Recently, there has been a major theoretical breakthrough in program obfuscation, in the area of indistinguishability obfuscation.
Background: Indistinguishability obfuscation is a form of program obfuscation, with the following security property: if $C_1,C_2$ are two different circuits that both compute the same function, then $\text{Obf}(C_1)$ should be indistinguishable from $\text{Obf}(C_2)$, where $\text{Obf}(C)$ is the obfuscation of the circuit $C$. In other words, if there are multiple ways to implement a particular functionality, the obfuscation of an implementation doesn't reveal anything about the implementation choices you made, though it might reveal the input-output function completely.
The recent breakthrough shows how to achieve indistinguishability obfuscation of any circuit in NC1. This is a huge step forward in the theory and foundations of obfuscation. Unfortunately, the construction is highly inefficient -- the obfuscated circuit is hugely slower than the original -- so the scheme described in this breakthrough paper is totally impractical. However, often in cryptography if we focus in on special classes of functions, we can come up with specialized schemes that perform a lot better.

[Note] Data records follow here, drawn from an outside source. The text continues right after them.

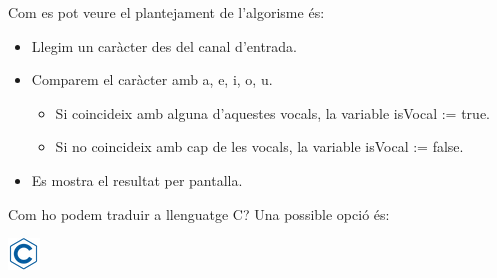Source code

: \documentclass[]{book}
\newenvironment{Shaded}{\begin{snugshade}}{\end{snugshade}}
\newcommand{\DataTypeTok}[1]{\textcolor[rgb]{0.13,0.29,0.53}{#1}}
\newcommand{\DecValTok}[1]{\textcolor[rgb]{0.00,0.00,0.81}{#1}}
\newcommand{\CharTok}[1]{\textcolor[rgb]{0.31,0.60,0.02}{#1}}
\newcommand{\SpecialCharTok}[1]{\textcolor[rgb]{0.00,0.00,0.00}{#1}}
\newcommand{\StringTok}[1]{\textcolor[rgb]{0.31,0.60,0.02}{#1}}
\newcommand{\ImportTok}[1]{#1}
\newcommand{\CommentTok}[1]{\textcolor[rgb]{0.56,0.35,0.01}{\textit{#1}}}
\newcommand{\ControlFlowTok}[1]{\textcolor[rgb]{0.13,0.29,0.53}{\textbf{#1}}}
\newcommand{\PreprocessorTok}[1]{\textcolor[rgb]{0.56,0.35,0.01}{\textit{#1}}}
\newcommand{\NormalTok}[1]{#1}
\providecommand{\tightlist}{%
  \setlength{\itemsep}{0pt}\setlength{\parskip}{0pt}}
\begin{document}
Com es pot veure el plantejament de l'algorisme és:

\begin{itemize}
\tightlist
\item
  Llegim un caràcter des del canal d'entrada.
\item
  Comparem el caràcter amb a, e, i, o, u.

  \begin{itemize}
  \tightlist
  \item
    Si coincideix amb alguna d'aquestes vocals, la variable isVocal :=
    true.
  \item
    Si no coincideix amb cap de les vocals, la variable isVocal :=
    false.
  \end{itemize}
\item
  Es mostra el resultat per pantalla.
\end{itemize}

Com ho podem traduir a llenguatge C? Una possible opció és:

\includegraphics{./img/c.png}

\begin{Shaded}
\end{Shaded}
\end{document}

My question: What functions do we know how to obfuscate (in the sense of indistinguishability obfuscation) efficiently? Are there classes of functions for which we can provide indistinguishability obfuscation, where the obfuscated circuit/program is efficient, and if so, what are they? I'm fine even if the scheme relies on non-standard hardness assumptions, or even a construction where we have no proof of security but where it seems plausible that it might be secure.